Estimation of Premature Deaths From Lack of Access to Anti-HER2 Therapy for Advanced Breast Cancer in the Brazilian Public Health System

Márcio Debiasi 1, Tomás Reinert 1, Rafael Kaliks 1, Gilberto Amorim 1, Maira Caleffi 1, Carlos Sampaio 1, Gustavo dos Santos Fernandes 1, Carlos H Barrios 1,
PMCID: PMC5493223  PMID: 28717761

Abstract

Purpose

Patients with human epidermal growth factor receptor 2 (HER2) -positive metastatic tumors treated in the public health system in Brazil do not have access to trastuzumab. This study aimed to estimate the impact of the lack of access to anti-HER2 therapies on the mortality of these patients.

Methods

On the basis of published data, the number of patients with HER2-positive advanced breast cancer in 2016 who should receive anti-HER2 targeted therapy was estimated. Three different treatment groups were considered for this hypothetical cohort: chemotherapy alone, chemotherapy plus trastuzumab, and chemotherapy plus trastuzumab and pertuzumab. The number of patients alive after 2 years of follow-up was estimated on the basis of the efficacy results of the pivotal trials considering these interventions.

Results

It was calculated that 2,008 women will be diagnosed with advanced HER2-positive breast cancer in Brazil in 2016. It was estimated that only 808 women would be alive in 2018 if they receive only chemotherapy (which is the treatment offered by the public health system). On the other hand, the bar rises to 1,408 women alive in 2018 if they receive chemotherapy plus trastuzumab and 1,576 women alive in 2018 if they receive the gold standard of chemotherapy plus trastuzumab and pertuzumab.

Conclusion

Trastuzumab is included in the WHO’s list of essential medications, but the Brazilian public health system does not yet provide this treatment to its population with advanced disease.
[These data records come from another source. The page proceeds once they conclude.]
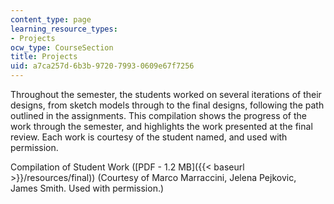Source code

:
 ```yaml
---
content_type: page
learning_resource_types:
- Projects
ocw_type: CourseSection
title: Projects
uid: a7ca257d-6b3b-9720-7993-0609e67f7256
---
```


Throughout the semester, the students worked on several iterations of their designs, from sketch models through to the final designs, following the path outlined in the assignments. This compilation shows the progress of the work through the semester, and highlights the work presented at the final review. Each work is courtesy of the student named, and used with permission.

Compilation of Student Work ([PDF - 1.2 MB]({{< baseurl >}}/resources/final)) (Courtesy of Marco Marraccini, Jelena Pejkovic, James Smith. Used with permission.)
The introduction of trastuzumab and pertuzumab would have a positive effect, preventing premature deaths in women with metastatic HER2-positive breast cancer in Brazil.

INTRODUCTION

Breast cancer is the most common cancer in women worldwide, and 70% of breast cancer deaths occur in women from low- and middle-income countries.1 Brazil has a population with diverse ethnic, cultural, and socioeconomic backgrounds, and provision of health care throughout the country is a major challenge. Cancer is the second leading cause of death in the country after cardiovascular disease.2 The Brazilian National Cancer Institute (INCA) estimates there will be 57,960 new cases of breast cancer in 2016,3 and approximately 15,000 Brazilian women die as a result of breast cancer each year.4 Access to health care delivery is associated with cancer outcomes.5

Roughly 15% to 20% of human breast cancers are classified as human epidermal growth factor receptor 2 (HER2) positive, a subgroup of tumors with a more aggressive clinical course and worse prognosis. The discovery of HER2 led to the development and approval of the first HER2-targeted therapy, trastuzumab.6 It is now clear that the advent and routine use of targeted anti-HER2 therapies have dramatically improved disease control and survival in patients with HER2-positive breast cancer. The list of essential medicines of the WHO includes trastuzumab both for early-stage as well as for metastatic HER2-positive breast cancer.7 The world cancer nongovernmental community, represented at World Health Assembly by the Union for International Cancer Control board members, is playing a key role in decreasing inequity in health care services. For several years, national advocacy patient coalitions, through collaborative initiatives, have been trying to influence public policies for the access to innovative therapies for patients with advanced breast cancer, with no success.8

Within Brazil’s public health system, which covers approximately three-fourths of the country’s population, access to HER2-targeted therapy is restricted. The current internationally accepted standard of care for first-line therapy in metastatic HER2-positive breast cancer is trastuzumab plus pertuzumab plus chemotherapy. Up to 2 years ago, the standard had been trastuzumab plus chemotherapy for more than a decade. In Brazil, trastuzumab has been available for the adjuvant treatment of patients with early-stage disease in the public health system only since 2013, but it is yet to be offered for the treatment of women with advanced disease. Patients with private insurance (including one-fourth of the population) do have access to all approved anti-HER2 agents available, which include trastuzumab, pertuzumab, trastuzumab emtansine (T-DM1), and lapatinib. Lack of access to effective therapy is a common issue in low- and middle-income compared with high-income countries. The consequences of this discrepancy can be estimated.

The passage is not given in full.